As vice chairman, he was active in repairing the company's relationship with the United Auto Workers union, furthering GM's commitment to electrification, planting the seeds for a turnaround in European operations mired in losses, and speeding the company's installation of 4G connectivity in automobiles.

In the statement, GM Chief Executive Mary Barra also said the board member "brought the company expertise and skills in a variety of important areas at a critical time."

Mr. Girsky left the company's management team about the time Ms. Barra took the helm of the auto maker.

While known as one of the handful of executives in the running to succeed former GM CEO Dan Akerson in 2014, Mr. Girsky's history with GM includes a short stint working with the auto maker for less than a year when the company was struggling to restructure under Rick Wagoner in 2005. He has aided various union leaders in autos and steel to rework labor deals that protected worker interests even as concessions were made.

Mr.

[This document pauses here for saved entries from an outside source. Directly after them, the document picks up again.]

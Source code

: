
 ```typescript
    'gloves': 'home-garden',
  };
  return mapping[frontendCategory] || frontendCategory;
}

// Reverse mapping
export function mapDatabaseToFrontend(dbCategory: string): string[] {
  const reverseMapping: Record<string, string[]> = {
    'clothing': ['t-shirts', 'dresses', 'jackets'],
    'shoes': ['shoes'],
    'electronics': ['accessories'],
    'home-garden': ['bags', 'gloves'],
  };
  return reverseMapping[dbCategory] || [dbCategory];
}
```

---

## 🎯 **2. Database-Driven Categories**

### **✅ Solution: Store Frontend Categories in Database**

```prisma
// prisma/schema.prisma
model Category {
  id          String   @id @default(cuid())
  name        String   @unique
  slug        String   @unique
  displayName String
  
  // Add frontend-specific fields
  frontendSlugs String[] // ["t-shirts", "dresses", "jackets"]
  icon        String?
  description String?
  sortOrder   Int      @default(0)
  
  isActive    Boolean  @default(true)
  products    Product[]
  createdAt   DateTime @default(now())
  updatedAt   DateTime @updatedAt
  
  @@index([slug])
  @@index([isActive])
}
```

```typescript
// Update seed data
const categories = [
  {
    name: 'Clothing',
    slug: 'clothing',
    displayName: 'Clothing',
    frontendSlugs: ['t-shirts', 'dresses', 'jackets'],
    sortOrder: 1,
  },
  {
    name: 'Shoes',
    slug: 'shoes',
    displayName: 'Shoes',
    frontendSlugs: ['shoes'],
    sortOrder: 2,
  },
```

Girsky became active in GM's management ranks following the auto giant's 2009 bankruptcy, working for Ed Whitacre, a former telecom executive named by the Treasury Department as chairman as a term of government funding. Mr. Whitacre became CEO in late 2009 and considered Mr. Girsky a top lieutenant.

As a board member, Mr. Girsky was opposed to the company's abandoned bid to sell Opel, its European division, around the time of the bankruptcy. As an executive, he had spent considerable time as the architect of a deep restructuring of that business.

GM on Thursday reported break-even results in Europe for the first quarter, and said it would reverse several years of consecutive losses in the region this year.

Write to John D. Stoll at john.stoll@wsj.com

 

(END) Dow Jones Newswires

April 22, 2016 10:55 ET (14:55 GMT)

Copyright (c) 2016 Dow Jones & Company, Inc.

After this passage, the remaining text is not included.